Segment Start: TASK MATERIAL

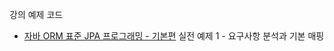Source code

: 강의 예제 코드

- [자바 ORM 표준 JPA 프로그래밍 - 기본편](https://www.inflearn.com/course/ORM-JPA-Basic) 실전 예제 1 - 요구사항 분석과 기본 매핑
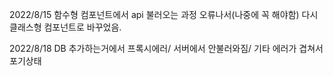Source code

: 2022/8/15 함수형 컴포넌트에서 api 불러오는 과정 오류나서(나중에 꼭 해야함) 다시 클래스형 컴포넌트로 바꾸었음.

2022/8/18 DB 추가하는거에서 프록시에러/ 서버에서 안불러와짐/ 기타 에러가 겹쳐서 포기상태 
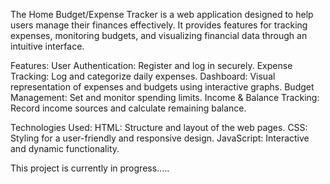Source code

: The Home Budget/Expense Tracker is a web application designed to help users manage their finances effectively. It provides features for tracking expenses, monitoring budgets, and visualizing financial data through an intuitive interface.

Features:
User Authentication: Register and log in securely.
Expense Tracking: Log and categorize daily expenses.
Dashboard: Visual representation of expenses and budgets using interactive graphs.
Budget Management: Set and monitor spending limits.
Income & Balance Tracking: Record income sources and calculate remaining balance.

Technologies Used:
HTML: Structure and layout of the web pages.
CSS: Styling for a user-friendly and responsive design.
JavaScript: Interactive and dynamic functionality.

This project is currently in progress.....
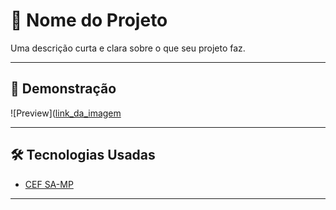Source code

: # 📌 Nome do Projeto

Uma descrição curta e clara sobre o que seu projeto faz.

---

## 🚀 Demonstração

![Preview]([link_da_imagem](https://media.discordapp.net/attachments/1370884538460540950/1377288711162826802/image.png?ex=68386b91&is=68371a11&hm=68b9ed3f9a75424fa808438afdebba7e0908c4d10f247aa199b646a5b64c9371&=&format=webp&quality=lossless&width=970&height=546.gif)

---
## 🛠️ Tecnologias Usadas

- [CEF SA-MP](https://github.com/Pycckue-Bnepeg/samp-cef)
---
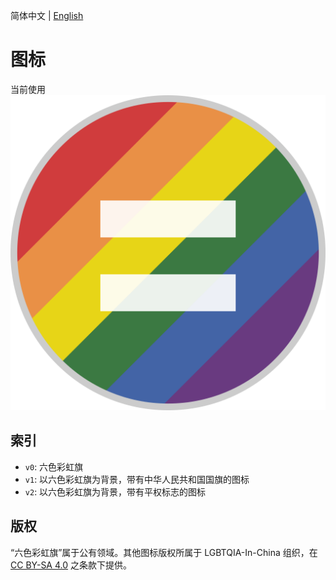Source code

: 简体中文 | [English](README.en.md)

# 图标

当前使用
![图标](./v2/logo.svg)

## 索引

- `v0`: 六色彩虹旗
- `v1`: 以六色彩虹旗为背景，带有中华人民共和国国旗的图标
- `v2`: 以六色彩虹旗为背景，带有平权标志的图标

## 版权

“六色彩虹旗”属于公有领域。其他图标版权所属于 LGBTQIA-In-China 组织，在 [CC BY-SA 4.0](https://creativecommons.org/licenses/by-sa/4.0/deed.zh) 之条款下提供。
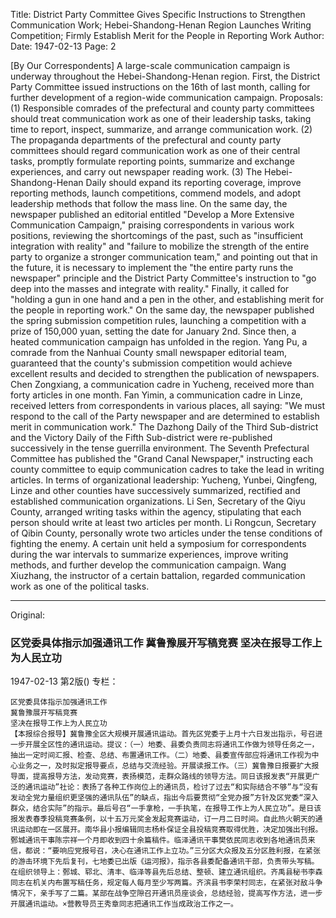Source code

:Title: District Party Committee Gives Specific Instructions to Strengthen Communication Work; Hebei-Shandong-Henan Region Launches Writing Competition; Firmly Establish Merit for the People in Reporting Work
Author: 
Date: 1947-02-13
Page: 2

[By Our Correspondents] A large-scale communication campaign is underway throughout the Hebei-Shandong-Henan region. First, the District Party Committee issued instructions on the 16th of last month, calling for further development of a region-wide communication campaign. Proposals: (1) Responsible comrades of the prefectural and county party committees should treat communication work as one of their leadership tasks, taking time to report, inspect, summarize, and arrange communication work. (2) The propaganda departments of the prefectural and county party committees should regard communication work as one of their central tasks, promptly formulate reporting points, summarize and exchange experiences, and carry out newspaper reading work. (3) The Hebei-Shandong-Henan Daily should expand its reporting coverage, improve reporting methods, launch competitions, commend models, and adopt leadership methods that follow the mass line. On the same day, the newspaper published an editorial entitled "Develop a More Extensive Communication Campaign," praising correspondents in various work positions, reviewing the shortcomings of the past, such as "insufficient integration with reality" and "failure to mobilize the strength of the entire party to organize a stronger communication team," and pointing out that in the future, it is necessary to implement the "the entire party runs the newspaper" principle and the District Party Committee's instruction to "go deep into the masses and integrate with reality." Finally, it called for "holding a gun in one hand and a pen in the other, and establishing merit for the people in reporting work." On the same day, the newspaper published the spring submission competition rules, launching a competition with a prize of 150,000 yuan, setting the date for January 2nd. Since then, a heated communication campaign has unfolded in the region. Yang Pu, a comrade from the Nanhuai County small newspaper editorial team, guaranteed that the county's submission competition would achieve excellent results and decided to strengthen the publication of newspapers. Chen Zongxiang, a communication cadre in Yucheng, received more than forty articles in one month. Fan Yimin, a communication cadre in Linze, received letters from correspondents in various places, all saying: "We must respond to the call of the Party newspaper and are determined to establish merit in communication work." The Dazhong Daily of the Third Sub-district and the Victory Daily of the Fifth Sub-district were re-published successively in the tense guerrilla environment. The Seventh Prefectural Committee has published the "Grand Canal Newspaper," instructing each county committee to equip communication cadres to take the lead in writing articles. In terms of organizational leadership: Yucheng, Yunbei, Qingfeng, Linze and other counties have successively summarized, rectified and established communication organizations. Li Sen, Secretary of the Qiyu County, arranged writing tasks within the agency, stipulating that each person should write at least two articles per month. Li Rongcun, Secretary of Qibin County, personally wrote two articles under the tense conditions of fighting the enemy. A certain unit held a symposium for correspondents during the war intervals to summarize experiences, improve writing methods, and further develop the communication campaign. Wang Xiuzhang, the instructor of a certain battalion, regarded communication work as one of the political tasks.



<hr /> 

Original: 


### 区党委具体指示加强通讯工作  冀鲁豫展开写稿竞赛  坚决在报导工作上为人民立功

1947-02-13
第2版()
专栏：

    区党委具体指示加强通讯工作
    冀鲁豫展开写稿竞赛
    坚决在报导工作上为人民立功
    【本报综合报导】冀鲁豫全区大规模开展通讯运动。首先区党委于上月十六日发出指示，号召进一步开展全区性的通讯运动。提议：（一）地委、县委负责同志将通讯工作做为领导任务之一，抽出一定时间汇报、检查、总结、布置通讯工作。（二）地委、县委宣传部应将通讯工作视为中心业务之一，及时拟定报导要点，总结与交流经验。开展读报工作。（三）冀鲁豫日报要扩大报导面，提高报导方法，发动竞赛，表扬模范，走群众路线的领导方法。同日该报发表“开展更广泛的通讯运动”社论：表扬了各种工作岗位上的通讯员，检讨了过去“和实际结合不够”与“没有发动全党力量组织更坚强的通讯队伍”的缺点，指出今后要贯彻“全党办报”方针及区党委“深入群众，结合实际”的指示。最后号召“一手拿枪，一手执笔，在报导工作上为人民立功”。是日该报发表春季投稿竞赛条例，以十五万元奖金发起竞赛运动，订一月二日时间。自此热火朝天的通讯运动即在一区展开。南华县小报编辑同志杨朴保证全县投稿竞赛取得优胜，决定加强出刊报。鄄城通讯干事陈宗祥一个月即收到四十余篇稿件。临泽通讯干事樊依民同志收到各地通讯员来信，都说：“要响应党报号召，决心在通讯工作上立功。”三分区大众报及五分区胜利报，在紧张的游击环境下先后复刊，七地委已出版《运河报》，指示各县委配备通讯干部，负责带头写稿。在组织领导上：鄄城、郓北、清丰、临泽等县先后总结、整顿、建立通讯组织。齐禹县秘书李森同志在机关内布置写稿任务，规定每人每月至少写两篇。齐滨县书李荣村同志，在紧张对敌斗争情况下，亲手写了二篇。某部在战争空隙召开通讯员座谈会，总结经验，提高写作方法，进一步开展通讯运动。×营教导员王秀章同志把通讯工作当成政治工作之一。
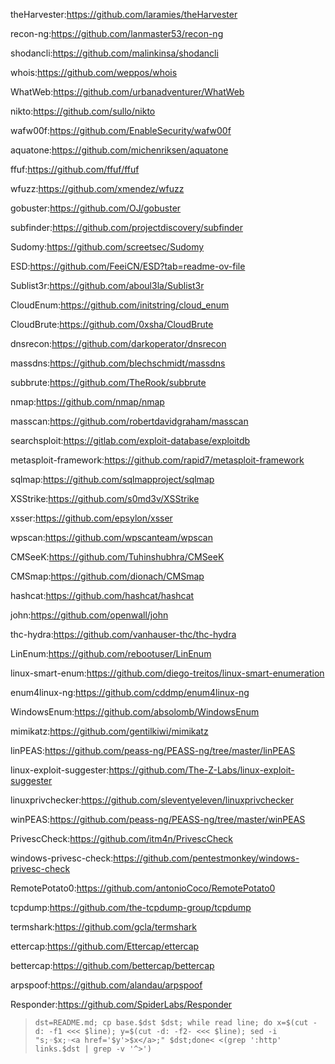theHarvester:https://github.com/laramies/theHarvester

recon-ng:https://github.com/lanmaster53/recon-ng

shodancli:https://github.com/malinkinsa/shodancli

whois:https://github.com/weppos/whois

WhatWeb:https://github.com/urbanadventurer/WhatWeb

nikto:https://github.com/sullo/nikto

wafw00f:https://github.com/EnableSecurity/wafw00f

aquatone:https://github.com/michenriksen/aquatone

ffuf:https://github.com/ffuf/ffuf

wfuzz:https://github.com/xmendez/wfuzz

gobuster:https://github.com/OJ/gobuster

subfinder:https://github.com/projectdiscovery/subfinder

Sudomy:https://github.com/screetsec/Sudomy

ESD:https://github.com/FeeiCN/ESD?tab=readme-ov-file

Sublist3r:https://github.com/aboul3la/Sublist3r

CloudEnum:https://github.com/initstring/cloud_enum

CloudBrute:https://github.com/0xsha/CloudBrute

dnsrecon:https://github.com/darkoperator/dnsrecon

massdns:https://github.com/blechschmidt/massdns

subbrute:https://github.com/TheRook/subbrute

nmap:https://github.com/nmap/nmap

masscan:https://github.com/robertdavidgraham/masscan

searchsploit:https://gitlab.com/exploit-database/exploitdb

metasploit-framework:https://github.com/rapid7/metasploit-framework

sqlmap:https://github.com/sqlmapproject/sqlmap

XSStrike:https://github.com/s0md3v/XSStrike

xsser:https://github.com/epsylon/xsser

wpscan:https://github.com/wpscanteam/wpscan

CMSeeK:https://github.com/Tuhinshubhra/CMSeeK

CMSmap:https://github.com/dionach/CMSmap

hashcat:https://github.com/hashcat/hashcat

john:https://github.com/openwall/john

thc-hydra:https://github.com/vanhauser-thc/thc-hydra

LinEnum:https://github.com/rebootuser/LinEnum

linux-smart-enum:https://github.com/diego-treitos/linux-smart-enumeration

enum4linux-ng:https://github.com/cddmp/enum4linux-ng

WindowsEnum:https://github.com/absolomb/WindowsEnum

mimikatz:https://github.com/gentilkiwi/mimikatz

linPEAS:https://github.com/peass-ng/PEASS-ng/tree/master/linPEAS

linux-exploit-suggester:https://github.com/The-Z-Labs/linux-exploit-suggester

linuxprivchecker:https://github.com/sleventyeleven/linuxprivchecker

winPEAS:https://github.com/peass-ng/PEASS-ng/tree/master/winPEAS

PrivescCheck:https://github.com/itm4n/PrivescCheck

windows-privesc-check:https://github.com/pentestmonkey/windows-privesc-check

RemotePotato0:https://github.com/antonioCoco/RemotePotato0

tcpdump:https://github.com/the-tcpdump-group/tcpdump

termshark:https://github.com/gcla/termshark

ettercap:https://github.com/Ettercap/ettercap

bettercap:https://github.com/bettercap/bettercap

arpspoof:https://github.com/alandau/arpspoof

Responder:https://github.com/SpiderLabs/Responder

> `dst=README.md; cp base.$dst $dst; while read line; do x=$(cut -d: -f1 <<< $line); y=$(cut -d: -f2- <<< $line); sed -i "s;◦$x;◦<a href='$y'>$x</a>;" $dst;done< <(grep ':http' links.$dst | grep -v '^>')`
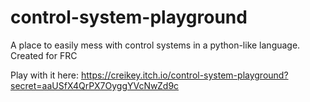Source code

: # control-system-playground
A place to easily mess with control systems in a python-like language. Created for FRC

Play with it here: https://creikey.itch.io/control-system-playground?secret=aaUSfX4QrPX7OyggYVcNwZd9c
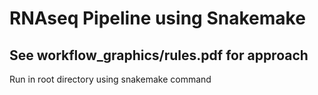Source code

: # RNAseq Pipeline using Snakemake
## See workflow_graphics/rules.pdf for approach
Run in root directory using snakemake command
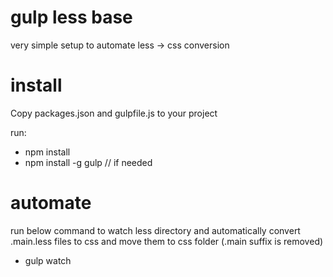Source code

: # gulp less base
very simple setup to automate less -> css conversion

# install
Copy packages.json and gulpfile.js to your project

run:
* npm install
* npm install -g gulp // if needed

# automate
run below command to watch less directory and automatically convert .main.less files to css and move them to css folder (.main suffix is removed)

* gulp watch 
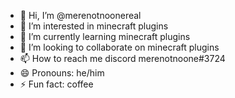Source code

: - 👋 Hi, I’m @merenotnoonereal
- 👀 I’m interested in minecraft plugins
- 🌱 I’m currently learning minecraft plugins
- 💞️ I’m looking to collaborate on minecraft plugins
- 📫 How to reach me discord merenotnoone#3724
- 😄 Pronouns: he/him
- ⚡ Fun fact: coffee

<!---
merenotnoonereal/merenotnoonereal is a ✨ special ✨ repository because its `README.md` (this file) appears on your GitHub profile.
You can click the Preview link to take a look at your changes.
--->
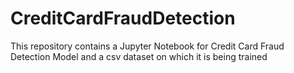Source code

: # CreditCardFraudDetection
This repository contains a Jupyter Notebook for Credit Card Fraud Detection Model and a csv dataset on which it is being trained
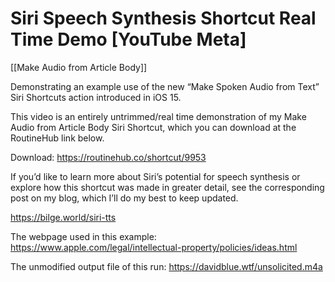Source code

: # Siri Speech Synthesis Shortcut Real Time Demo [YouTube Meta]

[[Make Audio from Article Body]]

Demonstrating an example use of the new “Make Spoken Audio from Text” Siri Shortcuts action introduced in iOS 15.

This video is an entirely untrimmed/real time demonstration of my Make Audio from Article Body Siri Shortcut, which you can download at the RoutineHub link below.

Download: https://routinehub.co/shortcut/9953

If you’d like to learn more about Siri’s potential for speech synthesis or explore how this shortcut was made in greater detail, see the corresponding post on my blog, which I’ll do my best to keep updated.

https://bilge.world/siri-tts

The webpage used in this example: https://www.apple.com/legal/intellectual-property/policies/ideas.html

The unmodified output file of this run: https://davidblue.wtf/unsolicited.m4a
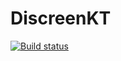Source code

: # DiscreenKT

[![Build status](https://dev.azure.com/herolds/DiscreenKT/_apis/build/status/DiscreenKT-all)](https://dev.azure.com/herolds/DiscreenKT/_build/latest?definitionId=16)
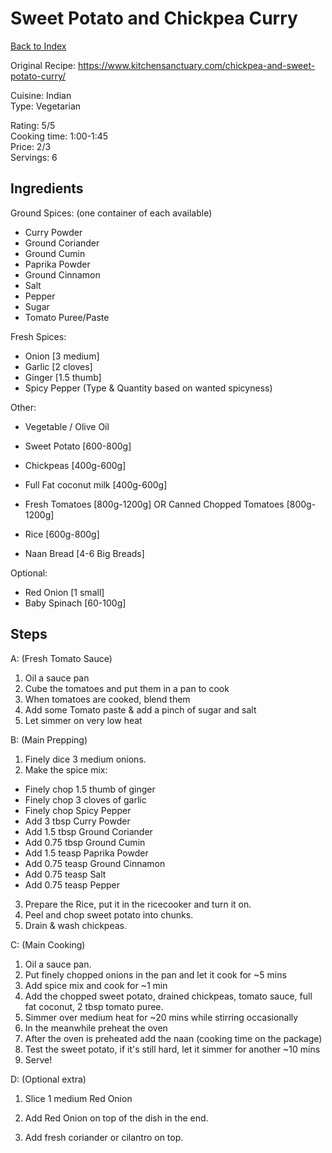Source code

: # Sweet Potato and Chickpea Curry
[Back to Index](/index.md)

Original Recipe: https://www.kitchensanctuary.com/chickpea-and-sweet-potato-curry/

Cuisine: Indian  
Type: Vegetarian  

Rating: 5/5  
Cooking time: 1:00-1:45  
Price: 2/3  
Servings: 6  


## Ingredients
Ground Spices: (one container of each available)
- Curry Powder
- Ground Coriander 
- Ground Cumin
- Paprika Powder
- Ground Cinnamon 
- Salt
- Pepper
- Sugar
- Tomato Puree/Paste


Fresh Spices:
- Onion [3 medium]
- Garlic [2 cloves]
- Ginger [1.5 thumb]
- Spicy Pepper (Type & Quantity based on wanted spicyness)

Other:
- Vegetable / Olive Oil
- Sweet Potato [600-800g]
- Chickpeas [400g-600g]
- Full Fat coconut milk [400g-600g]
- Fresh Tomatoes [800g-1200g] OR Canned Chopped Tomatoes [800g-1200g]

- Rice [600g-800g]
- Naan Bread [4-6 Big Breads]

Optional:
- Red Onion [1 small]
- Baby Spinach [60-100g]

## Steps

A: (Fresh Tomato Sauce)
1. Oil a sauce pan
2. Cube the tomatoes and put them in a pan to cook 
3. When tomatoes are cooked, blend them
4. Add some Tomato paste & add a pinch of sugar and salt
5. Let simmer on very low heat

B: (Main Prepping)
1. Finely dice 3 medium onions.
2. Make the spice mix:
 - Finely chop 1.5 thumb of ginger
 - Finely chop 3 cloves of garlic
 - Finely chop Spicy Pepper 
 - Add 3 tbsp Curry Powder
 - Add 1.5 tbsp Ground Coriander 
 - Add 0.75 tbsp Ground Cumin
 - Add 1.5 teasp Paprika Powder
 - Add 0.75 teasp Ground Cinnamon 
 - Add 0.75 teasp Salt
 - Add 0.75 teasp Pepper
3. Prepare the Rice, put it in the ricecooker and turn it on.
4. Peel and chop sweet potato into chunks.
5. Drain & wash chickpeas.

C: (Main Cooking)
1. Oil a sauce pan.
2. Put finely chopped onions in the pan and let it cook for ~5 mins
3. Add spice mix and cook for ~1 min
4. Add the chopped sweet potato, drained chickpeas, tomato sauce, full fat coconut, 2 tbsp tomato puree.
5. Simmer over medium heat for ~20 mins while stirring occasionally
6. In the meanwhile preheat the oven
7. After the oven is preheated add the naan (cooking time on the package)
8. Test the sweet potato, if it's still hard, let it simmer for another ~10 mins
9. Serve!

D: (Optional extra)
1. Slice 1 medium Red Onion 
2. Add Red Onion on top of the dish in the end.

1. Add fresh coriander or cilantro on top.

Segment End: TASK MATERIAL

- **TASK DESCRIPTION**
Give back the exact lines above, running from the one that has "bettercap:https://github.com/bettercap/bettercap" through the one that has "merenotnoonereal/merenotnoonereal is a", with nothing added and no pictures.

- **THE COMPLETED TASK**
bettercap:https://github.com/bettercap/bettercap

arpspoof:https://github.com/alandau/arpspoof

Responder:https://github.com/SpiderLabs/Responder

> `dst=README.md; cp base.$dst $dst; while read line; do x=$(cut -d: -f1 <<< $line); y=$(cut -d: -f2- <<< $line); sed -i "s;◦$x;◦<a href='$y'>$x</a>;" $dst;done< <(grep ':http' links.$dst | grep -v '^>')`
Source code

: # control-system-playground
A place to easily mess with control systems in a python-like language. Created for FRC

Play with it here: https://creikey.itch.io/control-system-playground?secret=aaUSfX4QrPX7OyggYVcNwZd9c
Source code

: # RNAseq Pipeline using Snakemake
## See workflow_graphics/rules.pdf for approach
Run in root directory using snakemake command
Source code

: # gulp less base
very simple setup to automate less -> css conversion

# install
Copy packages.json and gulpfile.js to your project

run:
* npm install
* npm install -g gulp // if needed

# automate
run below command to watch less directory and automatically convert .main.less files to css and move them to css folder (.main suffix is removed)

* gulp watch 
Source code

: - 👋 Hi, I’m @merenotnoonereal
- 👀 I’m interested in minecraft plugins
- 🌱 I’m currently learning minecraft plugins
- 💞️ I’m looking to collaborate on minecraft plugins
- 📫 How to reach me discord merenotnoone#3724
- 😄 Pronouns: he/him
- ⚡ Fun fact: coffee

<!---
merenotnoonereal/merenotnoonereal is a ✨ special ✨ repository because its `README.md` (this file) appears on your GitHub profile.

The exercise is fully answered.